PROBLEM –
For this exercise, retype all the data exactly and exclude every image.
________________
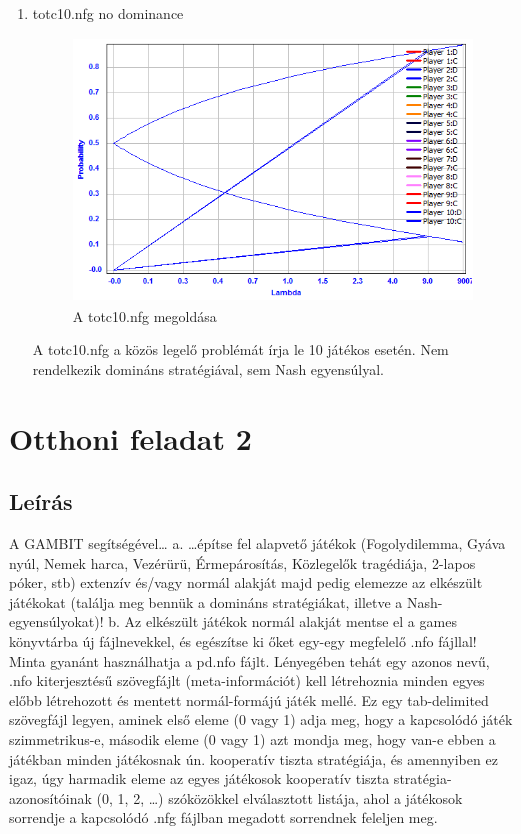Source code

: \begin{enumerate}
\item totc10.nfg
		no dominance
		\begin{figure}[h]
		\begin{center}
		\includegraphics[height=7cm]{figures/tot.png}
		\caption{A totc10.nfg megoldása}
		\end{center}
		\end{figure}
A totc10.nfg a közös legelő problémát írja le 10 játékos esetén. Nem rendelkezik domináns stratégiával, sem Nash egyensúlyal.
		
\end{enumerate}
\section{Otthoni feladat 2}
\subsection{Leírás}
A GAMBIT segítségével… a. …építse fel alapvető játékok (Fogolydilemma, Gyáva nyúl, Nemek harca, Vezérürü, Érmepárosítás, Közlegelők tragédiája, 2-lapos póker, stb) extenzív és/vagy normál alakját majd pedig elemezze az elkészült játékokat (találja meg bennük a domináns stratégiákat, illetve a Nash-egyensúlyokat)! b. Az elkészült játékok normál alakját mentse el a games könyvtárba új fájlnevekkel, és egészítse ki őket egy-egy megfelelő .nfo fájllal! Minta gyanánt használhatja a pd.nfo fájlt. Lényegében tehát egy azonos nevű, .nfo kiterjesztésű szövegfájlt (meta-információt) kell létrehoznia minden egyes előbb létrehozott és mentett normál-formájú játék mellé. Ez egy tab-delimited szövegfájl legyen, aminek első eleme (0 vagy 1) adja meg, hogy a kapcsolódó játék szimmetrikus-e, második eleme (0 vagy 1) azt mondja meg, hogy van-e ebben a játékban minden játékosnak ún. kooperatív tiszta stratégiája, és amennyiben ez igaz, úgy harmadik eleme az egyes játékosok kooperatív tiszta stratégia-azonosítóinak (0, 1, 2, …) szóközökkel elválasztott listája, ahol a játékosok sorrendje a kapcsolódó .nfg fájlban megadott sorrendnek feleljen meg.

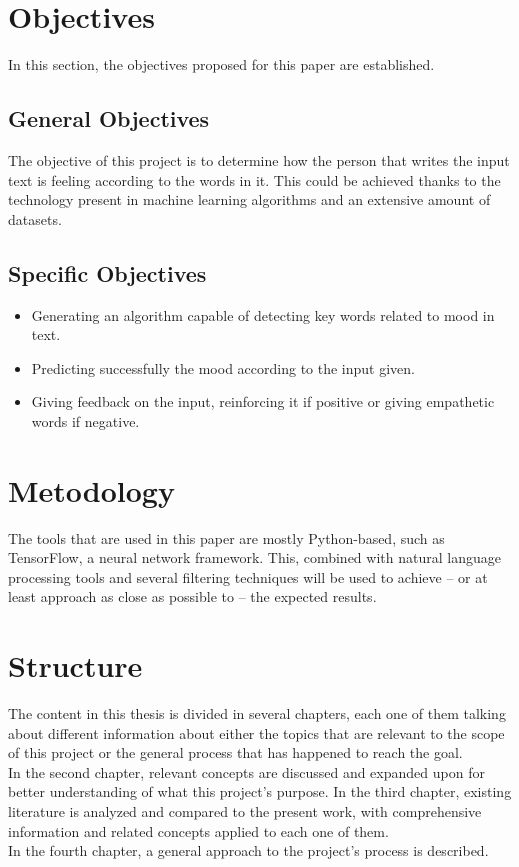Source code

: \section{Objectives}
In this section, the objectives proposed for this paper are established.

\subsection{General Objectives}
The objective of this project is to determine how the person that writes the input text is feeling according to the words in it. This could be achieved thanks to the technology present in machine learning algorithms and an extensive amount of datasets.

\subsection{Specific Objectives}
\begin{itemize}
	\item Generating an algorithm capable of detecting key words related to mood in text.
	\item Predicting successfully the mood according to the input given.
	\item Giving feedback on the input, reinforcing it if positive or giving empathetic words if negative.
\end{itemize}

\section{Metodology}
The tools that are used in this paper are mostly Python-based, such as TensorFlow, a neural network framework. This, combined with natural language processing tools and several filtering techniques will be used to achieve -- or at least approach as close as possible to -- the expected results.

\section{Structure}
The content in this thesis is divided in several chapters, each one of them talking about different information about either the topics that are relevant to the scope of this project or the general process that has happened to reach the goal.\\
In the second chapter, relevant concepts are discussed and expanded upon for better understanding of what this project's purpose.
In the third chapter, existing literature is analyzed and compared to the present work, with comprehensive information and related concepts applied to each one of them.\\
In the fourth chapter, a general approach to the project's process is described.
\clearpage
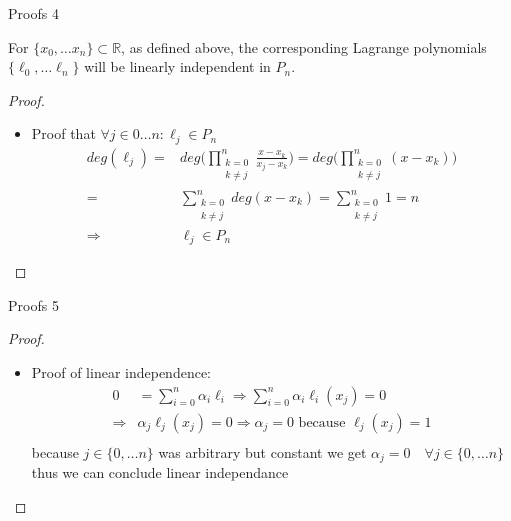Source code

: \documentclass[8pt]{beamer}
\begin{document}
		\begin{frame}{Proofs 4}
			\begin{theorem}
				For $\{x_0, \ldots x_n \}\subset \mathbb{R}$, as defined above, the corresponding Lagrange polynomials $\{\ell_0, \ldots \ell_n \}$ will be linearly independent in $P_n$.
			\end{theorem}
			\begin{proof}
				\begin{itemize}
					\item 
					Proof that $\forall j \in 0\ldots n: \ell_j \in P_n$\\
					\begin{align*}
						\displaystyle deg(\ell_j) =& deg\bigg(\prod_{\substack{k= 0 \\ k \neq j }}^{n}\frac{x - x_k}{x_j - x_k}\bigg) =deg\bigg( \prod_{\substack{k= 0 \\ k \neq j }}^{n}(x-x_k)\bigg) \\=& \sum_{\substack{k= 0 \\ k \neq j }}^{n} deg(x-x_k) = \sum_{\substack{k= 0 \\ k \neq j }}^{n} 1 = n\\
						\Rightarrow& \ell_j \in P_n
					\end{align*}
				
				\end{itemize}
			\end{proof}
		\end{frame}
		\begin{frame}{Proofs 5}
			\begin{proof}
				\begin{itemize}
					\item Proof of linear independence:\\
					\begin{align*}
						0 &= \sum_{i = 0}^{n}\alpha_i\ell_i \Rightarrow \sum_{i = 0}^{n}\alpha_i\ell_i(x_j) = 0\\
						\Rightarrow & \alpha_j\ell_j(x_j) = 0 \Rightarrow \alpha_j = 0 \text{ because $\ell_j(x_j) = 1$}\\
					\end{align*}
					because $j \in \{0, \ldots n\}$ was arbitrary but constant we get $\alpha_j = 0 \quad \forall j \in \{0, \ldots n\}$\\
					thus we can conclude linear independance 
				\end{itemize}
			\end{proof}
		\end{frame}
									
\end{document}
________________
YOUR RESPONSE –
Source code

: \begin{enumerate}
\item totc10.nfg
		no dominance
		\begin{figure}[h]
		\begin{center}
		\includegraphics[height=7cm]{figures/tot.png}
		\caption{A totc10.nfg megoldása}
		\end{center}
		\end{figure}
A totc10.nfg a közös legelő problémát írja le 10 játékos esetén. Nem rendelkezik domináns stratégiával, sem Nash egyensúlyal.
		
\end{enumerate}
\section{Otthoni feladat 2}
\subsection{Leírás}
A GAMBIT segítségével… a. …építse fel alapvető játékok (Fogolydilemma, Gyáva nyúl, Nemek harca, Vezérürü, Érmepárosítás, Közlegelők tragédiája, 2-lapos póker, stb) extenzív és/vagy normál alakját majd pedig elemezze az elkészült játékokat (találja meg bennük a domináns stratégiákat, illetve a Nash-egyensúlyokat)! b. Az elkészült játékok normál alakját mentse el a games könyvtárba új fájlnevekkel, és egészítse ki őket egy-egy megfelelő .nfo fájllal! Minta gyanánt használhatja a pd.nfo fájlt. Lényegében tehát egy azonos nevű, .nfo kiterjesztésű szövegfájlt (meta-információt) kell létrehoznia minden egyes előbb létrehozott és mentett normál-formájú játék mellé. Ez egy tab-delimited szövegfájl legyen, aminek első eleme (0 vagy 1) adja meg, hogy a kapcsolódó játék szimmetrikus-e, második eleme (0 vagy 1) azt mondja meg, hogy van-e ebben a játékban minden játékosnak ún. kooperatív tiszta stratégiája, és amennyiben ez igaz, úgy harmadik eleme az egyes játékosok kooperatív tiszta stratégia-azonosítóinak (0, 1, 2, …) szóközökkel elválasztott listája, ahol a játékosok sorrendje a kapcsolódó .nfg fájlban megadott sorrendnek feleljen meg.

Source code

: \section{Objectives}
In this section, the objectives proposed for this paper are established.

\subsection{General Objectives}
The objective of this project is to determine how the person that writes the input text is feeling according to the words in it. This could be achieved thanks to the technology present in machine learning algorithms and an extensive amount of datasets.

\subsection{Specific Objectives}
\begin{itemize}
	\item Generating an algorithm capable of detecting key words related to mood in text.
	\item Predicting successfully the mood according to the input given.
	\item Giving feedback on the input, reinforcing it if positive or giving empathetic words if negative.
\end{itemize}

\section{Metodology}
The tools that are used in this paper are mostly Python-based, such as TensorFlow, a neural network framework. This, combined with natural language processing tools and several filtering techniques will be used to achieve -- or at least approach as close as possible to -- the expected results.

\section{Structure}
The content in this thesis is divided in several chapters, each one of them talking about different information about either the topics that are relevant to the scope of this project or the general process that has happened to reach the goal.\\
In the second chapter, relevant concepts are discussed and expanded upon for better understanding of what this project's purpose.
In the third chapter, existing literature is analyzed and compared to the present work, with comprehensive information and related concepts applied to each one of them.\\
In the fourth chapter, a general approach to the project's process is described.
\clearpage
Source code

: \documentclass[8pt]{beamer}
\begin{document}
		\begin{frame}{Proofs 4}
			\begin{theorem}
				For $\{x_0, \ldots x_n \}\subset \mathbb{R}$, as defined above, the corresponding Lagrange polynomials $\{\ell_0, \ldots \ell_n \}$ will be linearly independent in $P_n$.
			\end{theorem}
			\begin{proof}
				\begin{itemize}
					\item 
					Proof that $\forall j \in 0\ldots n: \ell_j \in P_n$\\
					\begin{align*}
						\displaystyle deg(\ell_j) =& deg\bigg(\prod_{\substack{k= 0 \\ k \neq j }}^{n}\frac{x - x_k}{x_j - x_k}\bigg) =deg\bigg( \prod_{\substack{k= 0 \\ k \neq j }}^{n}(x-x_k)\bigg) \\=& \sum_{\substack{k= 0 \\ k \neq j }}^{n} deg(x-x_k) = \sum_{\substack{k= 0 \\ k \neq j }}^{n} 1 = n\\
						\Rightarrow& \ell_j \in P_n
					\end{align*}
				
				\end{itemize}
			\end{proof}
		\end{frame}
		\begin{frame}{Proofs 5}
			\begin{proof}
				\begin{itemize}
					\item Proof of linear independence:\\
					\begin{align*}
						0 &= \sum_{i = 0}^{n}\alpha_i\ell_i \Rightarrow \sum_{i = 0}^{n}\alpha_i\ell_i(x_j) = 0\\
						\Rightarrow & \alpha_j\ell_j(x_j) = 0 \Rightarrow \alpha_j = 0 \text{ because $\ell_j(x_j) = 1$}\\
					\end{align*}
					because $j \in \{0, \ldots n\}$ was arbitrary but constant we get $\alpha_j = 0 \quad \forall j \in \{0, \ldots n\}$\\
					thus we can conclude linear independance 
				\end{itemize}
			\end{proof}
		\end{frame}
									
\end{document}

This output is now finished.